Her story is included in a 2006 book, “Sole Sisters: Stories of Women and Running,” by Jennifer Lin and Susan Warner.

“Sandy was the utmost caring police officer that I've known,” Ligonier police Chief Michael Matrunics said. “She loved her job. She loved helping people out.”

She took on a lot of responsibilities at the station, including the bicycle safety program, and handled most of the child abuse investigations, he said.

“You need that kind of person to do that kind of job ...,” Matrunics said. “She's been here since 2000. She's certainly going to be missed.”

She was a member of the Covenant Presbyterian Church and the Fraternal Order of Police, Westmoreland Lodge No. 23.

As a child, her main interest was horses, her mother said.

“She studied clarinet for awhile,” Mrs. Ambrose said. “She didn't want anything to do with that. She wanted a horse.”

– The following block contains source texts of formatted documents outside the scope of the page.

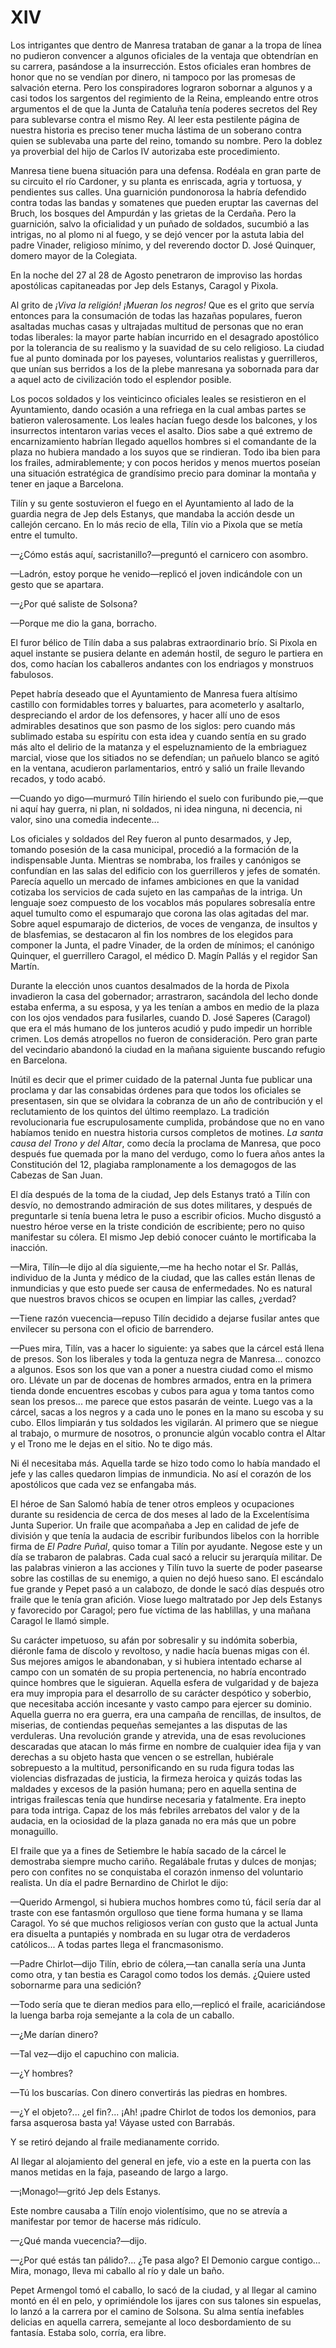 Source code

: # XIV

Los intrigantes que dentro de Manresa trataban de ganar a la tropa de línea no
pudieron convencer a algunos oficiales de la ventaja que obtendrían en su
carrera, pasándose a la insurrección. Estos oficiales eran hombres de honor que
no se vendían por dinero, ni  tampoco por las promesas de salvación eterna.
Pero los conspiradores lograron sobornar a algunos y a casi todos los sargentos
del regimiento de la Reina, empleando entre otros argumentos el de que la Junta
de Cataluña tenía poderes secretos del Rey para sublevarse contra el mismo Rey.
Al leer esta pestilente página de nuestra historia es preciso tener mucha
lástima de un soberano contra quien se sublevaba una parte del reino, tomando
su nombre. Pero la doblez ya proverbial del hijo de Carlos IV autorizaba este
procedimiento.

Manresa tiene buena situación para una defensa. Rodéala en gran parte de su
circuito el río Cardoner, y su planta es enriscada, agria y tortuosa,
y pendientes sus calles. Una guarnición pundonorosa la habría defendido contra
todas las bandas y somatenes que pueden eruptar las cavernas del Bruch, los
bosques del Ampurdán y las grietas de la Cerdaña. Pero la guarnición, salvo la
oficialidad y un puñado de soldados, sucumbió a las intrigas, no al plomo ni al
fuego, y se dejó vencer por la astuta labia del padre Vinader, religioso
mínimo, y del reverendo doctor D. José Quinquer, domero mayor de la Colegiata.

En la noche del 27 al 28 de Agosto penetraron de improviso las hordas
apostólicas capitaneadas  por Jep dels Estanys, Caragol y Pixola.

Al grito de *¡Viva la religión! ¡Mueran los negros!* Que es el grito que servía
entonces para la consumación de todas las hazañas populares, fueron asaltadas
muchas casas y ultrajadas multitud de personas que no eran todas liberales: la
mayor parte habían incurrido en el desagrado apostólico por la tolerancia de su
realismo y la suavidad de su celo religioso. La ciudad fue al punto dominada
por los payeses, voluntarios realistas y guerrilleros, que unían sus berridos
a los de la plebe manresana ya sobornada para dar a aquel acto de civilización
todo el esplendor posible.

Los pocos soldados y los veinticinco oficiales leales se resistieron en el
Ayuntamiento, dando ocasión a una refriega en la cual ambas partes se batieron
valerosamente. Los leales hacían fuego desde los balcones, y los insurrectos
intentaron varias veces el asalto. Dios sabe a qué extremo de encarnizamiento
habrían llegado aquellos hombres si el comandante de la plaza no hubiera
mandado a los suyos que se rindieran. Todo iba bien para los frailes,
admirablemente; y con pocos heridos y menos muertos poseían una situación
estratégica de grandísimo precio para dominar la montaña y tener en jaque
a Barcelona.

Tilín y su gente sostuvieron el fuego en el Ayuntamiento al lado de la guardia
negra de Jep dels Estanys, que mandaba la acción desde un callejón cercano. En
lo más recio de ella, Tilín vio a Pixola que se metía entre el tumulto.

—¿Cómo estás aquí, sacristanillo?—preguntó el carnicero con asombro.

—Ladrón, estoy porque he venido—replicó el joven indicándole con un gesto que
se apartara.

—¿Por qué saliste de Solsona?

—Porque me dio la gana, borracho.

El furor bélico de Tilín daba a sus palabras extraordinario brío. Si Pixola en
aquel instante se pusiera delante en ademán hostil, de seguro le partiera en
dos, como hacían los caballeros andantes con los endriagos y monstruos
fabulosos.

Pepet habría deseado que el Ayuntamiento de Manresa fuera altísimo castillo con
formidables torres y baluartes, para acometerlo y asaltarlo, despreciando el
ardor de los defensores, y hacer allí uno de esos admirables desatinos que son
pasmo de los siglos: pero cuando más sublimado estaba su espíritu con esta idea
y cuando sentía en su grado más alto el delirio de la matanza y el
espeluznamiento de la embriaguez marcial, viose que los sitiados no se
defendían; un pañuelo blanco se agitó en la ventana, acudieron parlamentarios,
entró y salió un fraile llevando recados, y todo acabó.

—Cuando yo digo—murmuró Tilín hiriendo el suelo con furibundo pie,—que ni aquí
hay guerra, ni plan, ni soldados, ni idea ninguna, ni decencia, ni valor, sino
una comedia indecente...

Los oficiales y soldados del Rey fueron al punto desarmados, y Jep, tomando
posesión de la casa municipal, procedió a la formación de la indispensable
Junta. Mientras se nombraba, los frailes y canónigos se confundían en las salas
del edificio con los guerrilleros y jefes de somatén. Parecía aquello un
mercado de infames ambiciones en que la vanidad cotizaba los servicios de cada
sujeto en las campañas de la intriga. Un lenguaje soez compuesto de los
vocablos más populares sobresalía entre aquel tumulto como el espumarajo que
corona las olas agitadas del mar. Sobre aquel espumarajo de dicterios, de voces
de venganza, de insultos y de blasfemias, se destacaron al fin los nombres de
los elegidos para componer la Junta, el padre Vinader, de la orden de mínimos;
el canónigo Quinquer, el guerrillero Caragol, el médico D. Magín Pallás y el
regidor San Martín.

Durante la elección unos cuantos desalmados  de la horda de Pixola invadieron
la casa del gobernador; arrastraron, sacándola del lecho donde estaba enferma,
a su esposa, y ya les tenían a ambos en medio de la plaza con los ojos vendados
para fusilarles, cuando D. José Saperes (Caragol) que era el más humano de los
junteros acudió y pudo impedir un horrible crimen. Los demás atropellos no
fueron de consideración. Pero gran parte del vecindario abandonó la ciudad en
la mañana siguiente buscando refugio en Barcelona.

Inútil es decir que el primer cuidado de la paternal Junta fue publicar una
proclama y dar las consabidas órdenes para que todos los oficiales se
presentasen, sin que se olvidara la cobranza de un año de contribución y el
reclutamiento de los quintos del último reemplazo. La tradición revolucionaria
fue escrupulosamente cumplida, probándose que no en vano habíamos tenido en
nuestra historia cursos completos de motines. *La santa causa del Trono y del
Altar*, como decía la proclama de Manresa, que poco después fue quemada por la
mano del verdugo, como lo fuera años antes la Constitución del 12, plagiaba
ramplonamente a los demagogos de las Cabezas de San Juan.

El día después de la toma de la ciudad, Jep dels Estanys trató a Tilín con
desvío, no demostrando  admiración de sus dotes militares, y después de
preguntarle si tenía buena letra le puso a escribir oficios. Mucho disgustó
a nuestro héroe verse en la triste condición de escribiente; pero no quiso
manifestar su cólera. El mismo Jep debió conocer cuánto le mortificaba la
inacción.

—Mira, Tilín—le dijo al día siguiente,—me ha hecho notar el Sr. Pallás,
individuo de la Junta y médico de la ciudad, que las calles están llenas de
inmundicias y que esto puede ser causa de enfermedades. No es natural que
nuestros bravos chicos se ocupen en limpiar las calles, ¿verdad?

—Tiene razón vuecencia—repuso Tilín decidido a dejarse fusilar antes que
envilecer su persona con el oficio de barrendero.

—Pues mira, Tilín, vas a hacer lo siguiente: ya sabes que la cárcel está llena
de presos. Son los liberales y toda la gentuza negra de Manresa... conozco
a algunos. Esos son los que van a poner a nuestra ciudad como el mismo oro.
Llévate un par de docenas de hombres armados, entra en la primera tienda donde
encuentres escobas y cubos para agua y toma tantos como sean los presos... me
parece que estos pasarán de veinte. Luego vas a la cárcel, sacas a los negros
y a cada uno le pones en la mano su escoba y su cubo. Ellos limpiarán y  tus
soldados les vigilarán. Al primero que se niegue al trabajo, o murmure de
nosotros, o pronuncie algún vocablo contra el Altar y el Trono me le dejas en
el sitio. No te digo más.

Ni él necesitaba más. Aquella tarde se hizo todo como lo había mandado el jefe
y las calles quedaron limpias de inmundicia. No así el corazón de los
apostólicos que cada vez se enfangaba más.

El héroe de San Salomó había de tener otros empleos y ocupaciones durante su
residencia de cerca de dos meses al lado de la Excelentísima Junta Superior. Un
fraile que acompañaba a Jep en calidad de jefe de división y que tenía la
audacia de escribir furibundos libelos con la horrible firma de *El Padre
Puñal*, quiso tomar a Tilín por ayudante. Negose este y un día se trabaron de
palabras. Cada cual sacó a relucir su jerarquía militar. De las palabras
vinieron a las acciones y Tilín tuvo la suerte de poder pasearse sobre las
costillas de su enemigo, a quien no dejó hueso sano. El escándalo fue grande
y Pepet pasó a un calabozo, de donde le sacó días después otro fraile que le
tenía gran afición. Viose luego maltratado por Jep dels Estanys y favorecido
por Caragol; pero fue víctima de las hablillas, y una mañana Caragol le llamó
simple.

Su carácter impetuoso, su afán por sobresalir  y su indómita soberbia, diéronle
fama de díscolo y revoltoso, y nadie hacía buenas migas con él. Sus mejores
amigos le abandonaban, y si hubiera intentado echarse al campo con un somatén
de su propia pertenencia, no habría encontrado quince hombres que le siguieran.
Aquella esfera de vulgaridad y de bajeza era muy impropia para el desarrollo de
su carácter despótico y soberbio, que necesitaba acción incesante y vasto campo
para ejercer su dominio. Aquella guerra no era guerra, era una campaña de
rencillas, de insultos, de miserias, de contiendas pequeñas semejantes a las
disputas de las verduleras. Una revolución grande y atrevida, una de esas
revoluciones descaradas que atacan lo más firme en nombre de cualquier idea
fija y van derechas a su objeto hasta que vencen o se estrellan, hubiérale
sobrepuesto a la multitud, personificando en su ruda figura todas las
violencias disfrazadas de justicia, la firmeza heroica y quizás todas las
maldades y excesos de la pasión humana; pero en aquella sentina de intrigas
frailescas tenía que hundirse necesaria y fatalmente. Era inepto para toda
intriga. Capaz de los más febriles arrebatos del valor y de la audacia, en la
ociosidad de la plaza ganada no era más que un pobre monaguillo.

El fraile que ya a fines de Setiembre le había  sacado de la cárcel le
demostraba siempre mucho cariño. Regalábale frutas y dulces de monjas; pero con
confites no se conquistaba el corazón inmenso del voluntario realista. Un día
el padre Bernardino de Chirlot le dijo:

—Querido Armengol, si hubiera muchos hombres como tú, fácil sería dar al traste
con ese fantasmón orgulloso que tiene forma humana y se llama Caragol. Yo sé
que muchos religiosos verían con gusto que la actual Junta era disuelta
a puntapiés y nombrada en su lugar otra de verdaderos católicos... A todas
partes llega el francmasonismo.

—Padre Chirlot—dijo Tilín, ebrio de cólera,—tan canalla sería una Junta como
otra, y tan bestia es Caragol como todos los demás. ¿Quiere usted sobornarme
para una sedición?

—Todo sería que te dieran medios para ello,—replicó el fraile, acariciándose
la luenga barba roja semejante a la cola de un caballo.

—¿Me darían dinero?

—Tal vez—dijo el capuchino con malicia.

—¿Y hombres?

—Tú los buscarías. Con dinero convertirás las piedras en hombres.

—¿Y el objeto?... ¿el fin?... ¡Ah! ¡padre Chirlot de todos los demonios, para
farsa asquerosa basta ya! Váyase usted con Barrabás.

Y se retiró dejando al fraile medianamente corrido.

Al llegar al alojamiento del general en jefe, vio a este en la puerta con las
manos metidas en la faja, paseando de largo a largo.

—¡Monago!—gritó Jep dels Estanys.

Este nombre causaba a Tilín enojo violentísimo, que no se atrevía a manifestar
por temor de hacerse más ridículo.

—¿Qué manda vuecencia?—dijo.

—¿Por qué estás tan pálido?... ¿Te pasa algo? El Demonio cargue contigo...
Mira, monago, lleva mi caballo al río y dale un baño.

Pepet Armengol tomó el caballo, lo sacó de la ciudad, y al llegar al camino
montó en él en pelo, y oprimiéndole los ijares con sus talones sin espuelas, lo
lanzó a la carrera por el camino de Solsona. Su alma sentía inefables delicias
en aquella carrera, semejante al loco desbordamiento de su fantasía. Estaba
solo, corría, era libre.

She had a Shetland pony when she was 6 and a larger horse when she got older.

Later in life, her main interests were her family and police work, but she also enjoyed hunting turkey and deer and any kind of fishing, her daughter said.

“She loved being outdoors and doing that kind of stuff,” Mrs. Oslosky said.

In the last three years, she particularly enjoyed spending time with her granddaughter, Julijana.

“That was her whole life. She was always taking her granddaughter to playgrounds and walks and little adventures around town,” Mrs. Oslosky said.

Grandmother and granddaughter learned from each other: “It was fun to watch them grow,” she said.

Mrs. Oslosky was preceded in death by a daughter, Karen Howe.

In addition to her parents, she is survived by her husband, Dr. Andrew J. Oslosky; her daughter Alyssia J. Oslosky and her husband, Bradlee, of Ligonier; son Richard A. Oslosky of Ligonier; and a granddaughter, Julijana Marron.

Friends will be received from 2 to 4 p.m. and 6 to 8 p.m. Tuesday at the J. Paul McCracken Funeral Chapel Inc., 144 E. Main St., Ligonier, where her life will be celebrated at 11 a.m. Wednesday.

Memorial contributions can be made to the funeral home to offset expenses.